Yes, it is a childs tantrum. Remember with MLC they are reliving their childhood. And may I ask you: when your children have tantrums, what do you do? You don't disown them or throw them out of the house, right? or even fight with them. because its useless. What we have been taught is to IGNORE!
What I have learned about the situation: When our spouses are acting this way, it is NOT the time to call it out. they will just become defensive. My H, who is normally such a nice and gentle person, said so many hurtful things. he even once said that our whole marriage was a lie, that he NEVER loved me. How many times did he tell me our M was a mistake? Ho many times did he ignore me, was rude, would bite my head off at the slightest thing I say?
Whenever I did try to correct him, we would end up fighting even more. At that time, he believed that it was my actions that made him miserable. he said I was controlling. He even accused me of being controlling even when we were just friends, not even dating yet! My jaw dropped and I could not help but laugh at him at that point.....
One time I remember asking him that I at least be treated with common courtesy, and he just snorted. After a while, when I could see that he did not want to go, but that he still was monster, I would just keep out of his way whenever he was home, and would only engage him in conversation when absolutely necessary (like who was going to pick up D, when I had to travel, bills, house or car stuff).
As the sitch progressed, I slowly noticed a change in him. He started admitting his mistakes, started looking more at what i was doing. It was almost like sometimes, I felt that it was the first time he was seeing me again. He started to ask me favors, depend on me for personal things, the one day, he admitted that it was not me, but him who had a problem.

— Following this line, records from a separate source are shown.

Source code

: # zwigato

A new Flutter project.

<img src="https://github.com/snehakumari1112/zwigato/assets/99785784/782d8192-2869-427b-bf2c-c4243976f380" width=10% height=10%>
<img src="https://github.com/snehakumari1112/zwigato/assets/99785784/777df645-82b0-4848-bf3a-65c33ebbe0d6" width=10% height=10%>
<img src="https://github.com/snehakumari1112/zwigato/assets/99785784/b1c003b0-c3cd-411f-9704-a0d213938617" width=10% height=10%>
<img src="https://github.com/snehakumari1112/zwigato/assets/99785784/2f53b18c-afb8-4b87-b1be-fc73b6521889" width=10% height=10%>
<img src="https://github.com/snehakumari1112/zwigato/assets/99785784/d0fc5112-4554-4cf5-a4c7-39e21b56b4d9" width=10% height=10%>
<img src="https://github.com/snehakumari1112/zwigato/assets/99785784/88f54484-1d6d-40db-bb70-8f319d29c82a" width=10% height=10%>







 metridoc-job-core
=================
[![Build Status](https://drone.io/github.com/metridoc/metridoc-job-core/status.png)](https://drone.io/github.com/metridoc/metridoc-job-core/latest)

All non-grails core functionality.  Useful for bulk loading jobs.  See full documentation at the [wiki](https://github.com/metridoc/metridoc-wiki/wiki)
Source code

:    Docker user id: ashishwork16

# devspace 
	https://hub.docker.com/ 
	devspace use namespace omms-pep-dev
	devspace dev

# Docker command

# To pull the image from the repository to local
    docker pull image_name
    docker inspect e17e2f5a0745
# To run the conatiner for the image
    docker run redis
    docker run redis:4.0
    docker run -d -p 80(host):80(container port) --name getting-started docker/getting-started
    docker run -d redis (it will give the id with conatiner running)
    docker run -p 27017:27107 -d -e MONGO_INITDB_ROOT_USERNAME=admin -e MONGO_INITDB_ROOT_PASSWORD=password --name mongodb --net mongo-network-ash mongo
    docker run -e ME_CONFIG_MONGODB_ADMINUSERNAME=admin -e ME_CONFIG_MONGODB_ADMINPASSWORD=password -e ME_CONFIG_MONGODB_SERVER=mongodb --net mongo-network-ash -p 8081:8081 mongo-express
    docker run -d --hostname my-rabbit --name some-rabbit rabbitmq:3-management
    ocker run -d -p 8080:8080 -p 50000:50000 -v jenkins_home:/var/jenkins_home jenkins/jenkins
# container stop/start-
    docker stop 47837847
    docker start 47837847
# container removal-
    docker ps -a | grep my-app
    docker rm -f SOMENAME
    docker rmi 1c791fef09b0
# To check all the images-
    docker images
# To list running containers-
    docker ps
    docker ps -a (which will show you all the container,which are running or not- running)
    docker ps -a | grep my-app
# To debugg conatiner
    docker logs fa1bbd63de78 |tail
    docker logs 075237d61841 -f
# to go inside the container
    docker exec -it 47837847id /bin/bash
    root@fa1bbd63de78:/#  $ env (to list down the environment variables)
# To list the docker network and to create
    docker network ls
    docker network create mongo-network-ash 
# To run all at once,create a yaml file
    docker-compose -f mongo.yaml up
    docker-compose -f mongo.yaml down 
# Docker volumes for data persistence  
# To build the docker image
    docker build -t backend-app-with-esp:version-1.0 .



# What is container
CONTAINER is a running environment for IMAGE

Fast forward to now.... H is slowly getting to be more of himself, but sometimes, I think he is getting to be a better version. I do realize that he has learned a lot, and is still learning, and honestly, I have allowed myself to hope again.
He does not like to talk about the OW, even if at this point, I do. He still has not said anything negative about her (he may never, he is usually a very mellow person and hates critics). But slowly, I noticed things like he deleted all of OWs pics in his phone, then he deleted her phone numbers. But this all happened when we were piecing. he even told me early on that he may be contacting her again but not to worry, it would only be work related. I told him I didn't like it but I couldn't control his choices, and if it would affect us negatively then so be it. I think he has given that some thought.
Beatrice, I understand your perspective, but one thing I learned from MWD's books is that DBing is counter intuitive. What you say is very intuitive for humans to preserve their sense of self and sanity, but preserving a marriage means extending yourself to something more than that.... almost to something heroic. And I would say that many here have become heroes in their own marriages... and their own lives.... and to their children, sometimes without their knowledge and acknowledgement even.....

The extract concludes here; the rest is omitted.